Slain ambassador remembered as a man of peace with a big heart

UC Berkeley today mourned the loss of U.S. Ambassador to Libya J. Christopher Stevens, an East Bay-bred alumnus who epitomized the best values of the university.

Stevens was killed Tuesday night, along with three others, in an attack on the American consulate in Benghazi.

A Peace Corps stint in the 1980s, after Stevens studied history at Berkeley, awoke in him a passion for the Middle East and started him on the path of a lifetime career in foreign service there. His latest posting in Tripoli was his third in Libya and the last of many in the region, according to the State Department.

Chris Stevens (center) on Lower Sproul Plaza

Chris Stevens (center) on Lower Sproul Plaza, at the end of his senior year at UC Berkeley, in a still photo included in a video on his life posted by the U.S. State Department, complete with subtitles in Arabic.

“He played a key role in supporting the Libyan revolution and was a champion for the country’s democracy,” said UC Berkeley Chancellor Robert Birgeneau in a statement of mourning and condolence Wednesday. “His life epitomized the best of UC Berkeley’s graduates, a commitment to excellence at the highest level and a passion for making the world a better and more peaceful place.”

He added, “On behalf of our campus community, we extend our sincere condolences to his family, colleagues and friends.”

Stevens grew up in Piedmont, graduated from high school there and had deep family roots at UC Berkeley. His father, Jan S. Stevens, was a Berkeley graduate before him, earning a bachelor’s degree in political science in 1955 and a law degree in 1958. His mother, retired Marin Symphony cellist Mary Commanday, obtained her A.B. in English at Berkeley in 1958. And his stepfather is Robert Commanday, who earned an M.A. in music at Berkeley in 1952 and then served as a longtime classical-music critic for the San Francisco Chronicle and founder of San Francisco Classical Voice.

At Berkeley, Stevens majored in history, wrapping up his studies in 1982. His senior thesis delved into immigration to California in the 19th century, looking specifically at Cornish hard-rock miners who settled the Sierra Nevada foothills towns of Grass Valley and Nevada City during the Gold Rush in Northern California.

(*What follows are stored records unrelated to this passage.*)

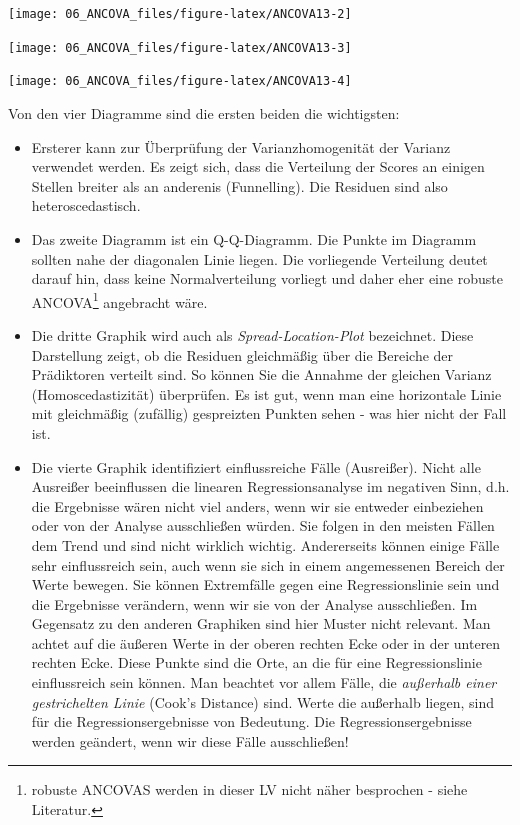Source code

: \documentclass[]{article}
\providecommand{\tightlist}{%
  \setlength{\itemsep}{0pt}\setlength{\parskip}{0pt}}
\let\rmarkdownfootnote\footnote%
\def\footnote{\protect\rmarkdownfootnote}
\begin{document}
\begin{center}\texttt{[image: 06\_ANCOVA\_files/figure-latex/ANCOVA13-2]} \end{center}

\begin{center}\texttt{[image: 06\_ANCOVA\_files/figure-latex/ANCOVA13-3]} \end{center}

\begin{center}\texttt{[image: 06\_ANCOVA\_files/figure-latex/ANCOVA13-4]} \end{center}

Von den vier Diagramme sind die ersten beiden die wichtigsten:

\begin{itemize}
\tightlist
\item
  Ersterer kann zur Überprüfung der Varianzhomogenität der Varianz verwendet werden. Es zeigt sich, dass die Verteilung der Scores an einigen Stellen breiter als an anderenis (Funnelling). Die Residuen sind also heteroscedastisch.
\item
  Das zweite Diagramm ist ein Q-Q-Diagramm. Die Punkte im Diagramm sollten nahe der diagonalen Linie liegen. Die vorliegende Verteilung deutet darauf hin, dass keine Normalverteilung vorliegt und daher eher eine robuste ANCOVA\footnote{robuste ANCOVAS werden in dieser LV nicht näher besprochen - siehe Literatur.} angebracht wäre.
\item
  Die dritte Graphik wird auch als \emph{Spread-Location-Plot} bezeichnet. Diese Darstellung zeigt, ob die Residuen gleichmäßig über die Bereiche der Prädiktoren verteilt sind. So können Sie die Annahme der gleichen Varianz (Homoscedastizität) überprüfen. Es ist gut, wenn man eine horizontale Linie mit gleichmäßig (zufällig) gespreizten Punkten sehen - was hier nicht der Fall ist.
\item
  Die vierte Graphik identifiziert einflussreiche Fälle (Ausreißer). Nicht alle Ausreißer beeinflussen die linearen Regressionsanalyse im negativen Sinn, d.h. die Ergebnisse wären nicht viel anders, wenn wir sie entweder einbeziehen oder von der Analyse ausschließen würden. Sie folgen in den meisten Fällen dem Trend und sind nicht wirklich wichtig. Andererseits können einige Fälle sehr einflussreich sein, auch wenn sie sich in einem angemessenen Bereich der Werte bewegen. Sie können Extremfälle gegen eine Regressionslinie sein und die Ergebnisse verändern, wenn wir sie von der Analyse ausschließen. Im Gegensatz zu den anderen Graphiken sind hier Muster nicht relevant. Man achtet auf die äußeren Werte in der oberen rechten Ecke oder in der unteren rechten Ecke. Diese Punkte sind die Orte, an die für eine Regressionslinie einflussreich sein können. Man beachtet vor allem Fälle, die \emph{außerhalb einer gestrichelten Linie} (Cook's Distance) sind. Werte die außerhalb liegen, sind für die Regressionsergebnisse von Bedeutung. Die Regressionsergebnisse werden geändert, wenn wir diese Fälle ausschließen!
\end{itemize}
\end{document}
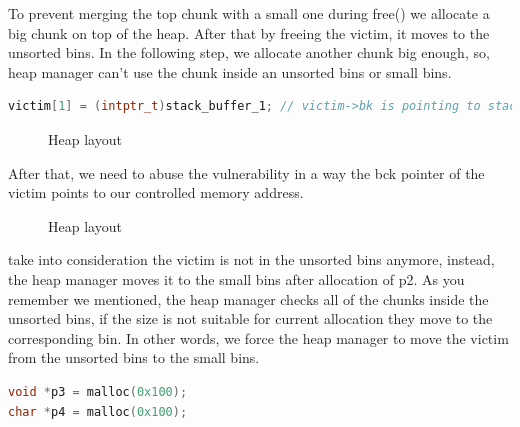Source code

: \documentclass{masterthesis}
\newcommand*\ub{unsorted bins}
\newcommand*\sbs{small bins}
\begin{document}
To prevent merging the top chunk with a small one during free() we allocate a big chunk on top of the heap. After that by freeing the victim, it moves to the \ub{}. In the following step, we allocate another chunk big enough, so, heap manager can't use the chunk inside an \ub{} or \sbs{}.
\begin{lstlisting}[language=c,frame=tlrb]
victim[1] = (intptr_t)stack_buffer_1; // victim->bk is pointing to stack
\end{lstlisting}
  
\begin{figure}[h!]
  \caption{Heap layout}
\end{figure}
After that, we need to abuse the vulnerability in a way the bck pointer of the victim points to our controlled memory address. 
\begin{figure}[h!]
  \caption{Heap layout}
\end{figure}
take into consideration the victim is not in the \ub{} anymore, instead, the heap manager moves it to the \sbs{} after allocation of p2. As you remember we mentioned, the heap manager checks all of the chunks inside the \ub{}, if the size is not suitable for current allocation they move to the corresponding bin. In other words, we force the heap manager to move the victim from the \ub{} to the \sbs{}.

\begin{lstlisting}[language=c,frame=tlrb]
void *p3 = malloc(0x100);
char *p4 = malloc(0x100);
\end{lstlisting}
\end{document}
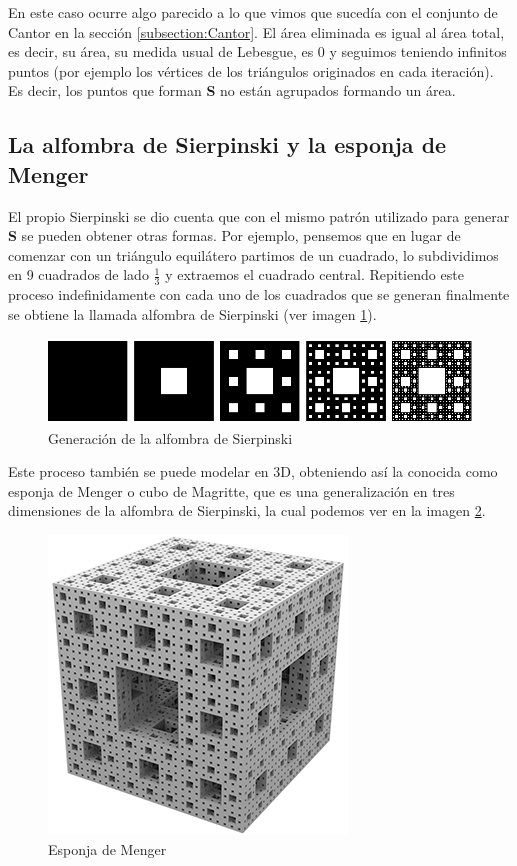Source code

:En este caso ocurre algo parecido a lo que vimos que sucedía con el conjunto de Cantor en la sección \ref{subsection:Cantor}. El área eliminada es igual al área total, es decir, su área, su medida usual de Lebesgue, es 0 y seguimos teniendo infinitos puntos (por ejemplo los vértices de los triángulos originados en cada iteración). Es decir, los puntos que forman \textbf{S} no están agrupados formando un área.

\subsection{La alfombra de Sierpinski y la esponja de Menger}
\label{subsection:alfombra-esponja}

El propio Sierpinski se dio cuenta que con el mismo patrón utilizado para generar \textbf{S} se pueden obtener otras formas. Por ejemplo, pensemos que en lugar de comenzar con un triángulo equilátero partimos de un cuadrado, lo subdividimos en 9 cuadrados de lado $\frac 1 3$ y extraemos el cuadrado central. Repitiendo este proceso indefinidamente con cada uno de los cuadrados que se generan finalmente se obtiene la llamada alfombra de Sierpinski (ver imagen \ref{fig:alfombra-Sierpinski}).

\begin{figure} [ht]
\centering
\includegraphics[scale = 0.6]{img/Sierpinski-carpet.png}
\caption{Generación de la alfombra de Sierpinski}
 \label{fig:alfombra-Sierpinski}
\end{figure}

Este proceso también se puede modelar en 3D, obteniendo así la conocida como esponja de Menger o cubo de Magritte, que es una generalización en tres dimensiones de la alfombra de Sierpinski, la cual podemos ver en la imagen \ref{fig:esponja-menger}.

\begin{figure} [ht]
\centering
\includegraphics[scale = 0.6]{img/esponja_menger.png}
\caption{Esponja de Menger}
 \label{fig:esponja-menger}
\end{figure}

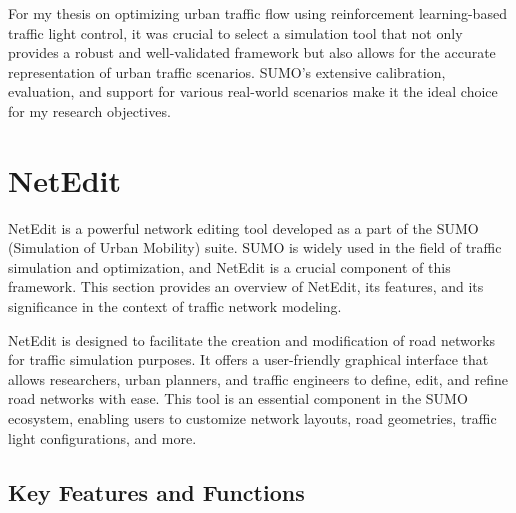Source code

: For my thesis on optimizing urban traffic flow using reinforcement learning-based traffic light control, it was crucial to select a simulation tool that not only provides a robust and well-validated framework but also allows for the accurate representation of urban traffic scenarios. SUMO's extensive calibration, evaluation, and support for various real-world scenarios make it the ideal choice for my research objectives.

\section{NetEdit} \label{sec:netedit}
NetEdit is a powerful network editing tool developed as a part of the SUMO (Simulation of Urban Mobility)\cite{SUMO2018} suite. SUMO is widely used in the field of traffic simulation and optimization, and NetEdit is a crucial component of this framework. This section provides an overview of NetEdit, its features, and its significance in the context of traffic network modeling.

NetEdit is designed to facilitate the creation and modification of road networks for traffic simulation purposes. It offers a user-friendly graphical interface that allows researchers, urban planners, and traffic engineers to define, edit, and refine road networks with ease. This tool is an essential component in the SUMO ecosystem, enabling users to customize network layouts, road geometries, traffic light configurations, and more.

\subsection{Key Features and Functions}

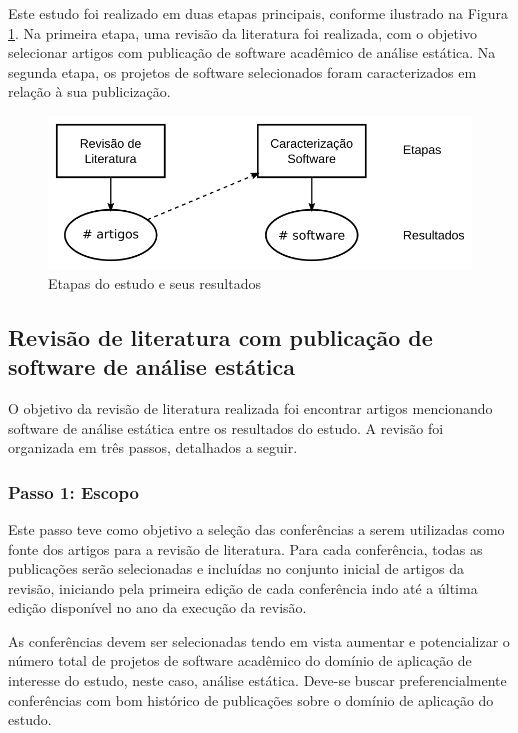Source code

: Este estudo foi realizado em duas etapas principais, conforme ilustrado na
Figura \ref{estudo1-etapas}. Na primeira etapa, uma revisão da literatura
foi realizada, com o objetivo selecionar
artigos com publicação de software acadêmico de análise estática. 
Na segunda etapa, os projetos de software selecionados foram caracterizados
em relação à sua publicização.

\begin{figure}[h]
  \center
  \includegraphics[scale=0.4]{imagens/estudo1-etapas.png}
  \caption{Etapas do estudo e seus resultados}
  \label{estudo1-etapas}
\end{figure}

\subsection{Revisão de literatura com publicação de software de análise estática}

O objetivo da revisão de literatura realizada foi encontrar artigos mencionando
software de análise estática entre os resultados do estudo. A revisão foi
organizada em três passos, detalhados a seguir.

\subsubsection{Passo 1: Escopo}

Este passo teve como objetivo a seleção das conferências a serem utilizadas como fonte dos
artigos para a revisão de literatura. 
Para cada conferência, todas as publicações serão selecionadas e
incluídas no conjunto inicial de artigos da revisão, iniciando pela primeira
edição de cada conferência indo até a última edição disponível no ano da execução da revisão.

As conferências devem ser selecionadas tendo em vista aumentar e potencializar
o número total de projetos de software acadêmico do domínio de aplicação de
interesse do estudo, neste caso, análise estática. Deve-se buscar
preferencialmente conferências com bom histórico de publicações sobre o domínio
de aplicação do estudo.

He was a member of the Alpha Tau Omega fraternity.

“Growing up in California, I didn’t know much about the Arab world,” he said in a State Department video made earlier this year to introduce the newly appointed ambassador to the Libyan people. The video, posted on YouTube, shows a young Stevens posing for a snapshot on a hike in the mountains of Northern California, and in front of Cesar Chavez Center on Lower Sproul Plaza at Berkeley around the time of his graduation.

After finishing up at Berkeley, Stevens did what many UC Berkeley graduates do and signed up for the Peace Corps. An assignment teaching English in Morocco from 1983 to 1985 opened the world of the Middle East to him.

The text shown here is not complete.